By Edwin C. Mercurio
Oaks St, Toronto (CRC)- The memory of an Asian looking man begging for food and another brown woman who was extending her arm begging for change along Queen St, Toronto inspired me to write this story. The urge to investigate homelessness challenged me more when I saw a homeless person sleeping in the streets of Toronto
while snow, strong gusty winds and freezing rain with only a blanket and sewer heat to fight the extreme cold. The person was not moving. I was not sure if that person came from Asia or somewhere else. Homelessness has no face. They could be one of the two Asian looking persons I saw the past weeks in the streets of Toronto.
My curiosity took me to a forum on Anti-Poverty, Migrant Justice and the Housing Crisis in Toronto in the middle of a snow storm.
Six homeless persons froze to death last month in the streets of Toronto. At least, 1,100 homeless person took refuge in homeless shelters in Toronto these past weeks as temperatures dipped below 25 to 35 degrees centigrade.
As the homeless flock to warming centres in the freezing weather, advocate for the homeless, John Clarke an activist for the past 40 years and one of the founding members of the Ontario Coalition Against Poverty (OCAP) said in a meeting February 21 at 40 Oaks St, “Toronto is in situation that the number of homelessness in the City is mind boggling.”
The issue is not only about 1,100 escaping the prospect of freezing in the cold, but also the health consequences.
“We are now in a situation where the housing crises have reached a level of a ticking time bomb.”
The agenda of social abandonment can be seen all over the world.
The homeless in the US has reached a total disaster with people sleeping in the subways and the streets of big cities.
The streets and subways of UK, France and Germany are showing an increase in the number of homeless street people.
Cathy Crowe, a street nurse and homeless advocate said that in the 1990’s, three homeless person froze to death and it rocked the nation.

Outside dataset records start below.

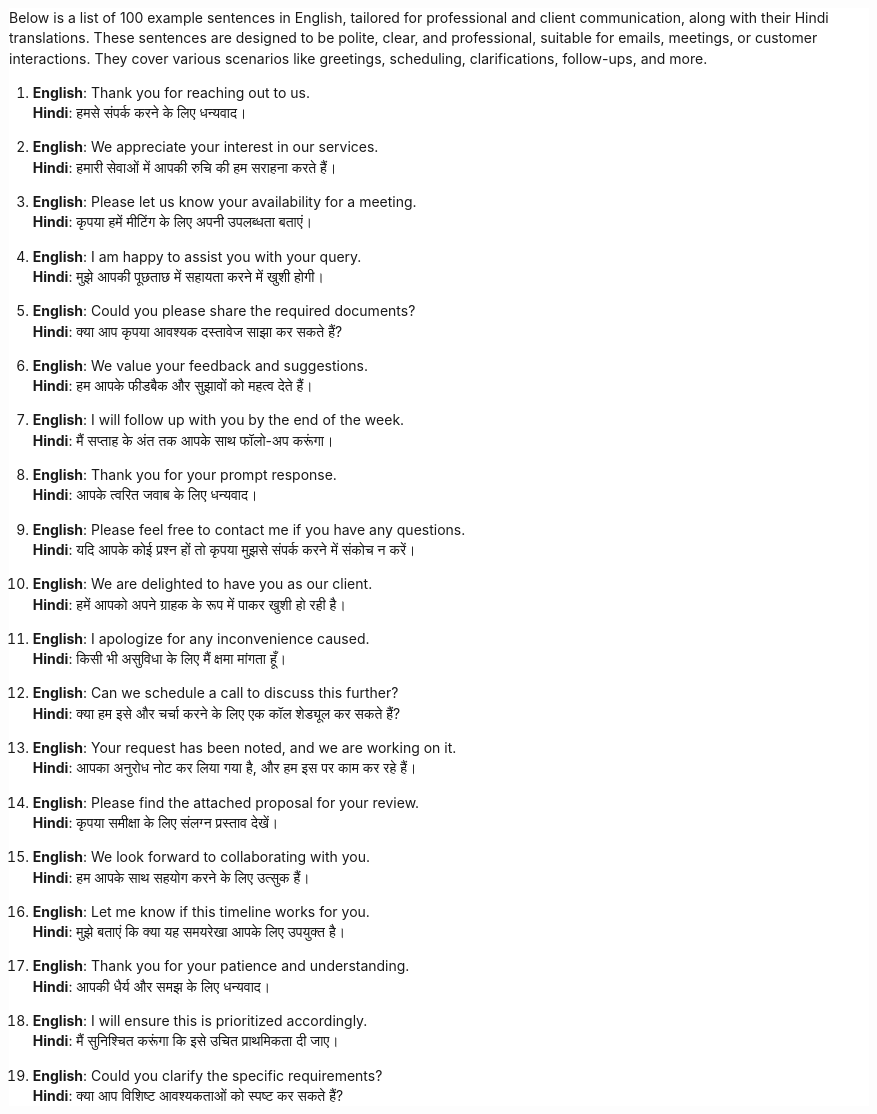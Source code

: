 Below is a list of 100 example sentences in English, tailored for professional and client communication, along with their Hindi translations. These sentences are designed to be polite, clear, and professional, suitable for emails, meetings, or customer interactions. They cover various scenarios like greetings, scheduling, clarifications, follow-ups, and more.

1. **English**: Thank you for reaching out to us.  
   **Hindi**: हमसे संपर्क करने के लिए धन्यवाद।  

2. **English**: We appreciate your interest in our services.  
   **Hindi**: हमारी सेवाओं में आपकी रुचि की हम सराहना करते हैं।  

3. **English**: Please let us know your availability for a meeting.  
   **Hindi**: कृपया हमें मीटिंग के लिए अपनी उपलब्धता बताएं।  

4. **English**: I am happy to assist you with your query.  
   **Hindi**: मुझे आपकी पूछताछ में सहायता करने में खुशी होगी।  

5. **English**: Could you please share the required documents?  
   **Hindi**: क्या आप कृपया आवश्यक दस्तावेज साझा कर सकते हैं?  

6. **English**: We value your feedback and suggestions.  
   **Hindi**: हम आपके फीडबैक और सुझावों को महत्व देते हैं।  

7. **English**: I will follow up with you by the end of the week.  
   **Hindi**: मैं सप्ताह के अंत तक आपके साथ फॉलो-अप करूंगा।  

8. **English**: Thank you for your prompt response.  
   **Hindi**: आपके त्वरित जवाब के लिए धन्यवाद।  

9. **English**: Please feel free to contact me if you have any questions.  
   **Hindi**: यदि आपके कोई प्रश्न हों तो कृपया मुझसे संपर्क करने में संकोच न करें।  

10. **English**: We are delighted to have you as our client.  
    **Hindi**: हमें आपको अपने ग्राहक के रूप में पाकर खुशी हो रही है।  

11. **English**: I apologize for any inconvenience caused.  
    **Hindi**: किसी भी असुविधा के लिए मैं क्षमा मांगता हूँ।  

12. **English**: Can we schedule a call to discuss this further?  
    **Hindi**: क्या हम इसे और चर्चा करने के लिए एक कॉल शेड्यूल कर सकते हैं?  

13. **English**: Your request has been noted, and we are working on it.  
    **Hindi**: आपका अनुरोध नोट कर लिया गया है, और हम इस पर काम कर रहे हैं।  

14. **English**: Please find the attached proposal for your review.  
    **Hindi**: कृपया समीक्षा के लिए संलग्न प्रस्ताव देखें।  

15. **English**: We look forward to collaborating with you.  
    **Hindi**: हम आपके साथ सहयोग करने के लिए उत्सुक हैं।  

16. **English**: Let me know if this timeline works for you.  
    **Hindi**: मुझे बताएं कि क्या यह समयरेखा आपके लिए उपयुक्त है।  

17. **English**: Thank you for your patience and understanding.  
    **Hindi**: आपकी धैर्य और समझ के लिए धन्यवाद।  

18. **English**: I will ensure this is prioritized accordingly.  
    **Hindi**: मैं सुनिश्चित करूंगा कि इसे उचित प्राथमिकता दी जाए।  

19. **English**: Could you clarify the specific requirements?  
    **Hindi**: क्या आप विशिष्ट आवश्यकताओं को स्पष्ट कर सकते हैं?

An inquest was done into their deaths and the jury came out to say it was due to homelessness.
Homelessness has also brought the increase of Tuberculosis. “The disease is treatable but the bureaucracy kept quiet about the need to curtail the spread of the disease.

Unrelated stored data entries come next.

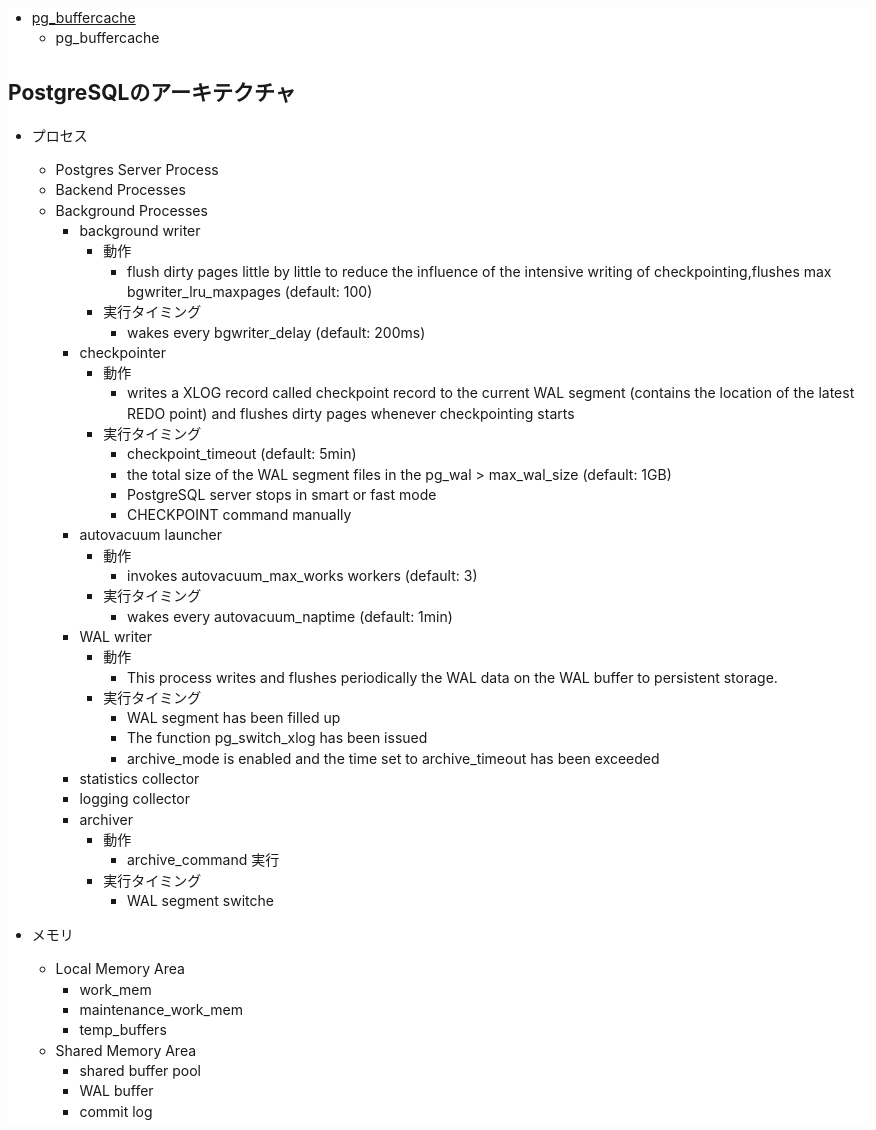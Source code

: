   * [pg_buffercache](https://www.postgresql.jp/document/12/html/pgbuffercache.html)
    * pg_buffercache

## PostgreSQLのアーキテクチャ ##

* プロセス
  * Postgres Server Process
  * Backend Processes
  * Background Processes
    * background writer
      * 動作
        * flush dirty pages little by little to reduce the influence of the intensive writing of checkpointing,flushes max bgwriter_lru_maxpages (default: 100)
      * 実行タイミング
        * wakes every bgwriter_delay (default: 200ms)
    * checkpointer
      * 動作
        * writes a XLOG record called checkpoint record to the current WAL segment (contains the location of the latest REDO point)  and flushes dirty pages whenever checkpointing starts
      * 実行タイミング
        * checkpoint_timeout (default: 5min)
        * the total size of the WAL segment files in the pg_wal > max_wal_size (default: 1GB)
        * PostgreSQL server stops in smart or fast mode
        * CHECKPOINT command manually
    * autovacuum launcher
      * 動作
        * invokes autovacuum_max_works workers (default: 3)
      * 実行タイミング
        * wakes every autovacuum_naptime (default: 1min)
    * WAL writer
      * 動作
        * This process writes and flushes periodically the WAL data on the WAL buffer to persistent storage.
      * 実行タイミング
        * WAL segment has been filled up
        * The function pg_switch_xlog has been issued
        * archive_mode is enabled and the time set to archive_timeout has been exceeded
    * statistics collector
    * logging collector
    * archiver
      * 動作
        * archive_command 実行
      * 実行タイミング
        * WAL segment switche

* メモリ
  * Local Memory Area
    * work_mem
    * maintenance_work_mem
    * temp_buffers
  * Shared Memory Area
    * shared buffer pool
    * WAL buffer
    * commit log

“Politicians did nothing to help fight the spread of TB,” said Crowe.
John Clarke stated that advocates fighting against the problems caused by homelessness need to continue the struggle and fight against homelessness.

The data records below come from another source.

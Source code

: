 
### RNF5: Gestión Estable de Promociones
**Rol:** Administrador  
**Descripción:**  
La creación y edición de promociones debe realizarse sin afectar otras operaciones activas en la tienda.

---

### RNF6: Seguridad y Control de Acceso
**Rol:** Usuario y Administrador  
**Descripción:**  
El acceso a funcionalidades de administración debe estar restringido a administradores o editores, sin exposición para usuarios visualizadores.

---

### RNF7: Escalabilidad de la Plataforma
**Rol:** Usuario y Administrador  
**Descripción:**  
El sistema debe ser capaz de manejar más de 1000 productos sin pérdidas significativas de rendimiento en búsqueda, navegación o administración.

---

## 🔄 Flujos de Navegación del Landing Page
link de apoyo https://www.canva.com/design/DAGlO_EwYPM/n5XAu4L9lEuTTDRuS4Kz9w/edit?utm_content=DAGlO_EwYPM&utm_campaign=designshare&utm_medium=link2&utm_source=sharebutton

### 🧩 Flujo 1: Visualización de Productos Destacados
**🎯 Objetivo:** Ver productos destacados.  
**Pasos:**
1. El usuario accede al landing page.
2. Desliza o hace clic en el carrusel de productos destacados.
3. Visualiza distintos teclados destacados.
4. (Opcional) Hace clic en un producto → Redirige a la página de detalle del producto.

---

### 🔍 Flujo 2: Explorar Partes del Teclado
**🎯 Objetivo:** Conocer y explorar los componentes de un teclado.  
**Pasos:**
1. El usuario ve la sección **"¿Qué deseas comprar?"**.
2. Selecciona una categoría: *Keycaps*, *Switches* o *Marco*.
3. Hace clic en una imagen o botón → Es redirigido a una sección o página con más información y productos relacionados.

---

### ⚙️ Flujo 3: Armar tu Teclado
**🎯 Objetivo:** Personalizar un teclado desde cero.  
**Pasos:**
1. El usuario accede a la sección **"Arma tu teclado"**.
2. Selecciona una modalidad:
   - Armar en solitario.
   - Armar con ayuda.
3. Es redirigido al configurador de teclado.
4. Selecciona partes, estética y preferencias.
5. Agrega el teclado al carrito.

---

The Ontario Coalition Against Poverty, is not new to the fight against homelessness and the housing crises.
OCAP tried to put the fight to the spotlight by housing takeovers of abandoned buildings around the city. OCAP and activists who joined the campaigns were forcibly dragged and summarily arrested but the campaign won a sizeable gain due to the fight.
OCAP activists put the fight on the media spotlight to attract public attention when they put cots for the homeless in front of former Toronto Mayor Rob Ford’s office.
Clarke also called upon the Trade Unions of Toronto to take the fight of lack of housing and the homeless. “These are people who were abandoned. We can’t win this fight unless we come together. Housing is a fundamental right that must be fought and supported by the Trade Unions.
“A defining moment in the struggles for homelessness happened in Berlin. in 1910
dozens of people died.”
John Sewell, an Order of Canada Awardee said, that politicians and the City Council has failed to address the housing crisis and the homeless in the last decade.